* **Task brief**
Using the line that contains "## 連線到 Android 模擬器" as the first line and the last line of the data as the final one, give every line in that range again exactly.

* **Dataset records**
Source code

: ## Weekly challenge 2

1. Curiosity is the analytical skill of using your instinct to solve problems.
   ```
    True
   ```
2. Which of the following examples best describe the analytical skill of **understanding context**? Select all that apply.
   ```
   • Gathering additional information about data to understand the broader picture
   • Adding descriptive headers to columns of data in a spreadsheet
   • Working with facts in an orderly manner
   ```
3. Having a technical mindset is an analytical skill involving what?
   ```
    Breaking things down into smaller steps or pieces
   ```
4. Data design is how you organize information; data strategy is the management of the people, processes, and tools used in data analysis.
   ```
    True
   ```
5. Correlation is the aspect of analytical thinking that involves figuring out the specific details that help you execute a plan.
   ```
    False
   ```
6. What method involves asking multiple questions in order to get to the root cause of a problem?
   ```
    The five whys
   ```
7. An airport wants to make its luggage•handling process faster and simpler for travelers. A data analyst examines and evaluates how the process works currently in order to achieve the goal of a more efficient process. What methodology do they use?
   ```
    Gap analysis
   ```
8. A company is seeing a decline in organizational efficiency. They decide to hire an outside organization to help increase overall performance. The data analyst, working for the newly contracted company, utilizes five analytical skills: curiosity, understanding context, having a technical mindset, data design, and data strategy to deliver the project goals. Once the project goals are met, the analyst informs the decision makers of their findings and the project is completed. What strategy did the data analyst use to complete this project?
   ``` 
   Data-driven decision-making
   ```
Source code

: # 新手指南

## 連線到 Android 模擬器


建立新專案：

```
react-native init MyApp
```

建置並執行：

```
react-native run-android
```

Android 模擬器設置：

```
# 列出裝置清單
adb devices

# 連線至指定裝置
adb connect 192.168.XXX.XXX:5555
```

* **Result for this task**
## 連線到 Android 模擬器


建立新專案：

```
react-native init MyApp
```

建置並執行：

```
react-native run-android
```

Android 模擬器設置：

```
# 列出裝置清單
adb devices

# 連線至指定裝置
adb connect 192.168.XXX.XXX:5555
```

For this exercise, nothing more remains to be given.